I can handle the big stuff...strokes, heart surgery, tough clients, ice storms, and skunks that fight under our porch and then spray the basement. Handled, all with aplomb. It seems to be the little things that throw me under the bus. Not only are they little, but they are first world problems. My friend Mea uses this term to help Americans differentiate between a third world problem...no potable water, no access to medical care, etc and the first world problems we can get mired down in. I had dinner with a friend last week-end who has spent quite a bit of time in Haiti during the last months. Her perspective has been broadened.

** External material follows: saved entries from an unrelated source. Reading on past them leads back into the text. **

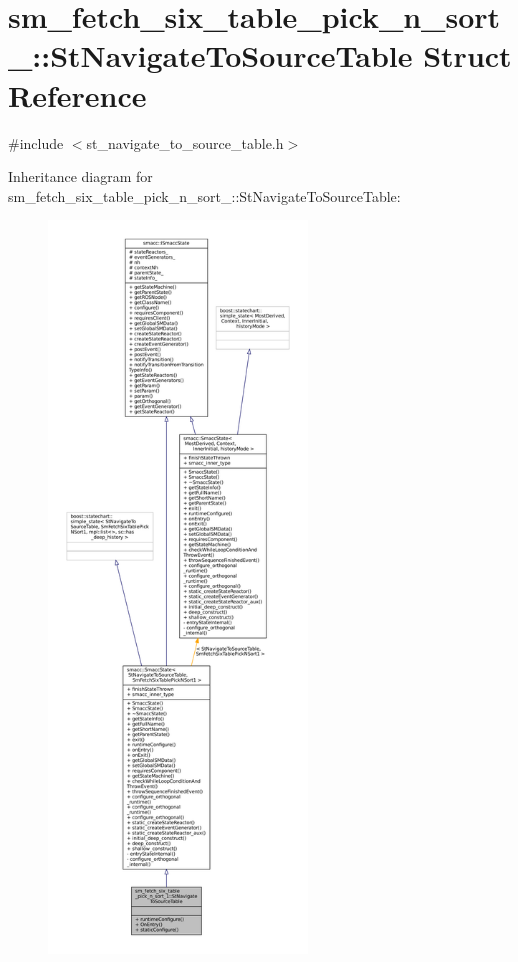 \hypertarget{structsm__fetch__six__table__pick__n__sort__1_1_1StNavigateToSourceTable}{}\section{sm\+\_\+fetch\+\_\+six\+\_\+table\+\_\+pick\+\_\+n\+\_\+sort\+\_\+:\+:St\+Navigate\+To\+Source\+Table Struct Reference}
\label{structsm__fetch__six__table__pick__n__sort__1_1_1StNavigateToSourceTable}


{\ttfamily \#include $<$st\+\_\+navigate\+\_\+to\+\_\+source\+\_\+table.\+h$>$}



Inheritance diagram for sm\+\_\+fetch\+\_\+six\+\_\+table\+\_\+pick\+\_\+n\+\_\+sort\+\_\+:\+:St\+Navigate\+To\+Source\+Table\+:
\nopagebreak
\begin{figure}[H]
\begin{center}
\leavevmode
\includegraphics[height=550pt]{structsm__fetch__six__table__pick__n__sort__1_1_1StNavigateToSourceTable__inherit__graph}
\end{center}
\end{figure}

I need to travel out of my small New England town and see how the rest of the world is getting on. I need some perspective broadening. I have the right to worry that the 4 star restaurant I just had dinner at was too small for intimate conversation or that our medical reimbursement fund is not calibrated correctly but I need to balance those worries with what is happening in the rest of the world. I have become too comfortable with my comfort.
I have learned the most in my life when I have become uncomfortable. I left Texas when I was 22 and did not know a soul in this part of the world. I have spent some time wondering what pulled me so far away from home but I learned to trust that unconscious desire to leap. Letting go of the trapeze before you catch the next one is a time of disequilibrium and discomfort. What a glorious space.
So, I'm settled, healthy and comfortable at this moment and I'm enjoying that, too. Still, when I start worrying too much about my first world problems, I know it is time for the next leap.